I.  oskarżonego R. W. w ramach czynu opisanego w pkt. I części wstępnej wyroku, uznał za winnego tego, że w nieustalonym bliżej czasie we wrześniu 2010 r. w nieustalonym bliżej miejscu, w zamiarze, aby inna osoba dokonała czynu zabronionego, polegającego na uzyskaniu kredytu w (...) Bank SA w oparciu o nierzetelny dokument, swoim zachowaniem ułatwił jego popełnienie w ten sposób, że podpisał datowany na dzień 27.09.20l0 r. nierzetelny dokument, dotyczący okoliczności o istotnym znaczeniu dla uzyskania przez A. N. w/w kredytu w postaci zaświadczenia o zatrudnieniu i zarobkach w firmie (...), (...), Komis, Art.

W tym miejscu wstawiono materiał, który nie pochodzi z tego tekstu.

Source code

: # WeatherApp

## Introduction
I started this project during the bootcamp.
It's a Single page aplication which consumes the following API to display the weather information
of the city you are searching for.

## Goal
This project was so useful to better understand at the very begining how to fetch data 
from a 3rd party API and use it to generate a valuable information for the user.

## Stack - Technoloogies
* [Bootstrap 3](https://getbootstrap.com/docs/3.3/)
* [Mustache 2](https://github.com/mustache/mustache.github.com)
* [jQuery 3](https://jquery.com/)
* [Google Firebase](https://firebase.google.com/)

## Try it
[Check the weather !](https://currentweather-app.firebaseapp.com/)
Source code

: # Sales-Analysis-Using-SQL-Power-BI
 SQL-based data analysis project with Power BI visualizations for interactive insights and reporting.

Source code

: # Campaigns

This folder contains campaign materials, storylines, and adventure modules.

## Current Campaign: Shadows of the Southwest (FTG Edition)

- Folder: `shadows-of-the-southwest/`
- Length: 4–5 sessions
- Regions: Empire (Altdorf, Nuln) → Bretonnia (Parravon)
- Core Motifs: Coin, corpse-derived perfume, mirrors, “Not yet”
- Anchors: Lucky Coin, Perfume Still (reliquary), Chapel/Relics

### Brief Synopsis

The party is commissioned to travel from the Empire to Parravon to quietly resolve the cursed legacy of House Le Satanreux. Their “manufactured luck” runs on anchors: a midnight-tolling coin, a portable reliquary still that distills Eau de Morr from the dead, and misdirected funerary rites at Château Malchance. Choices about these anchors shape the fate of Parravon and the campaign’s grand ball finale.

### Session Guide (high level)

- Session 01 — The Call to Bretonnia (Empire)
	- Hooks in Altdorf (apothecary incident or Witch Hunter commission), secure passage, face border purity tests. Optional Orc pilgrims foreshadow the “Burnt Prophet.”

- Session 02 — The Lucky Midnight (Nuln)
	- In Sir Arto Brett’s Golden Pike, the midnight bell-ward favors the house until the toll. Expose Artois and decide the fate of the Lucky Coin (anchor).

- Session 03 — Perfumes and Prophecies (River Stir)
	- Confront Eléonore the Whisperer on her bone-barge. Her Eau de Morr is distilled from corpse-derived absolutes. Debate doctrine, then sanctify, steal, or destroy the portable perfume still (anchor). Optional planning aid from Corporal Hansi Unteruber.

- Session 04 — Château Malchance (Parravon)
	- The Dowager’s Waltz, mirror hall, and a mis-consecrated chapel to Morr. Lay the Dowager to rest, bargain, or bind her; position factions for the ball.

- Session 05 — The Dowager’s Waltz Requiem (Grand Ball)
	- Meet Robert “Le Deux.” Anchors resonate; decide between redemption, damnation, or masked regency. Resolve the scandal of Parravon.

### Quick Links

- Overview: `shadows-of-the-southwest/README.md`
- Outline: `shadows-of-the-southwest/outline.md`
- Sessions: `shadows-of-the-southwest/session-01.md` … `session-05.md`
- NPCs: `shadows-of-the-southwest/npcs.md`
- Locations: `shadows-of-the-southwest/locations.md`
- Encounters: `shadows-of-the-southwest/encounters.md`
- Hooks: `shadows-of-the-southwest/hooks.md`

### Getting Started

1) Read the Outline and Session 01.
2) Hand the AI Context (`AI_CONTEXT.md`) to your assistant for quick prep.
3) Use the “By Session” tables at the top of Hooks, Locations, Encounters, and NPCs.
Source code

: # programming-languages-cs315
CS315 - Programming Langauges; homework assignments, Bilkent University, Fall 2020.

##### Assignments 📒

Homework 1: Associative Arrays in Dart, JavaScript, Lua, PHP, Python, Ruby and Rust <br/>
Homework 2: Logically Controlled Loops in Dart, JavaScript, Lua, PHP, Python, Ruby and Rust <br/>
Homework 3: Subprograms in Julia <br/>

Motoryzacyjne, Części, Samochody R. W.”, który dokument po jego wypełnieniu potwierdzał fakt rzekomego zatrudnienia A. N. i wysokości zarobków, a który to dokument został następnie przedstawiony przez A. N. w powyższym banku, przy czym zarzuconego mu czynu dopuścił się w ciągu 5 lat po odbyciu co najmniej 6 miesięcy kary pozbawienia wolności wymierzonej za umyślne przestępstwo podobne, tj. czynu wyczerpującego dyspozycję art. 18 § 3 kk w zw. z art. 297 § 1 kk w zw. z art. 64 § 1 kk i na tej podstawie za czyn ten skazał go,

II.  oskarżonego R. W. w ramach czynu opisanego w pkt. II części wstępnej wyroku, uznał za winnego tego, że w nieustalonym bliżej czasie w październiku 2010 r. w nieustalonym bliżej miejscu, w zamiarze, aby inna osoba dokonała czynu zabronionego, polegającego na uzyskaniu kredytu w (...) Bank SA w oparciu o nierzetelny dokument, swoim zachowaniem ułatwił jego popełnienie w ten sposób, że wypełnił i podpisał datowany na dzień 12.10.2010 r. nierzetelny dokument, dotyczący okoliczności o istotnym znaczeniu dla uzyskania przez S. K. w/w kredytu w postaci zaświadczenia o zatrudnieniu i zarobkach w firmie (...), potwierdzającego fakt rzekomego zatrudnienia S. K. i wysokości zarobków, który to dokument został następnie przedstawiony przez S. K. w powyższym banku, przy czym zarzuconego mu czynu dopuścił się w ciągu 5 lat po odbyciu co najmniej 6 miesięcy kary pozbawienia wolności wymierzonej za umyślne przestępstwo podobne, tj. czynu wyczerpującego dyspozycję art. 18 § 3 kk w zw. z art. 297 § 1 kk w zw. z art. 64 § 1 kk i na tej podstawie za czyn ten skazał go,

III.  ustalił, że czyny opisane w pkt. I i II wyroku stanowią ciąg przestępstw, o którym mowa w art. 91 §1 kk i na podstawie art. 91 §1 kk w zw. z art. 19 §1 kk w zw. z art. 297 §1 kk wymierzył mu za czyny te karę 1 (jednego) roku i 3 (trzech) miesięcy pozbawienia wolności,

IV.  na podstawie art. 624 § 1 kpk zwolnił oskarżonego od kosztów sądowych.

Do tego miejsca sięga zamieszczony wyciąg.